Supplied entries >>
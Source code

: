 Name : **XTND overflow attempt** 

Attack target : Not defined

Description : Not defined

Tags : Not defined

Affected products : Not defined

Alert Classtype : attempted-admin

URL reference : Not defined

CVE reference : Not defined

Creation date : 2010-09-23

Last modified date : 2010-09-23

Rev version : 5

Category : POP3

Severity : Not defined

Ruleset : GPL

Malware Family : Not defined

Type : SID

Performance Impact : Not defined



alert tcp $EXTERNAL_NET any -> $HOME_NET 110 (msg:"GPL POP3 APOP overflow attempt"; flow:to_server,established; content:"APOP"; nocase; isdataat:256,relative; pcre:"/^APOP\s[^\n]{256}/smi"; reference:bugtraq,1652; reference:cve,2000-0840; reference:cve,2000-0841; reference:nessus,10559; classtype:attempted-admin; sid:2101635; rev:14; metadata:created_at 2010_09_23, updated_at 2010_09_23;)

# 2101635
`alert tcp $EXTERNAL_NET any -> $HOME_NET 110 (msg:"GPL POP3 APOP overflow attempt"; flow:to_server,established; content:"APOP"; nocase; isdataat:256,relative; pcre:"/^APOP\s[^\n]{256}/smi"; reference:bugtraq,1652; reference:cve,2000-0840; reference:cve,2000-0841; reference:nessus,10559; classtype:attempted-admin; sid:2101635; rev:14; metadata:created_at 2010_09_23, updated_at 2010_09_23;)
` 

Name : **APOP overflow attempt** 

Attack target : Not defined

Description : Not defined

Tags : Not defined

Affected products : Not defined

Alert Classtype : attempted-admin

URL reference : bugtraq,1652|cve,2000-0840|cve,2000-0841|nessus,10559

Work required >> Every entry needs to be written out again, exactly as given.

Problem solution >>
Source code

: Name : **XTND overflow attempt** 

Attack target : Not defined

Description : Not defined

Tags : Not defined

Affected products : Not defined

Alert Classtype : attempted-admin

URL reference : Not defined

CVE reference : Not defined

Creation date : 2010-09-23

Last modified date : 2010-09-23

Rev version : 5

Category : POP3

Severity : Not defined

Ruleset : GPL

Malware Family : Not defined

Type : SID

Performance Impact : Not defined



alert tcp $EXTERNAL_NET any -> $HOME_NET 110 (msg:"GPL POP3 APOP overflow attempt"; flow:to_server,established; content:"APOP"; nocase; isdataat:256,relative; pcre:"/^APOP\s[^\n]{256}/smi"; reference:bugtraq,1652; reference:cve,2000-0840; reference:cve,2000-0841; reference:nessus,10559; classtype:attempted-admin; sid:2101635; rev:14; metadata:created_at 2010_09_23, updated_at 2010_09_23;)

# 2101635
`alert tcp $EXTERNAL_NET any -> $HOME_NET 110 (msg:"GPL POP3 APOP overflow attempt"; flow:to_server,established; content:"APOP"; nocase; isdataat:256,relative; pcre:"/^APOP\s[^\n]{256}/smi"; reference:bugtraq,1652; reference:cve,2000-0840; reference:cve,2000-0841; reference:nessus,10559; classtype:attempted-admin; sid:2101635; rev:14; metadata:created_at 2010_09_23, updated_at 2010_09_23;)
` 

Name : **APOP overflow attempt** 

Attack target : Not defined

Description : Not defined

Tags : Not defined

Affected products : Not defined

Alert Classtype : attempted-admin

URL reference : bugtraq,1652|cve,2000-0840|cve,2000-0841|nessus,10559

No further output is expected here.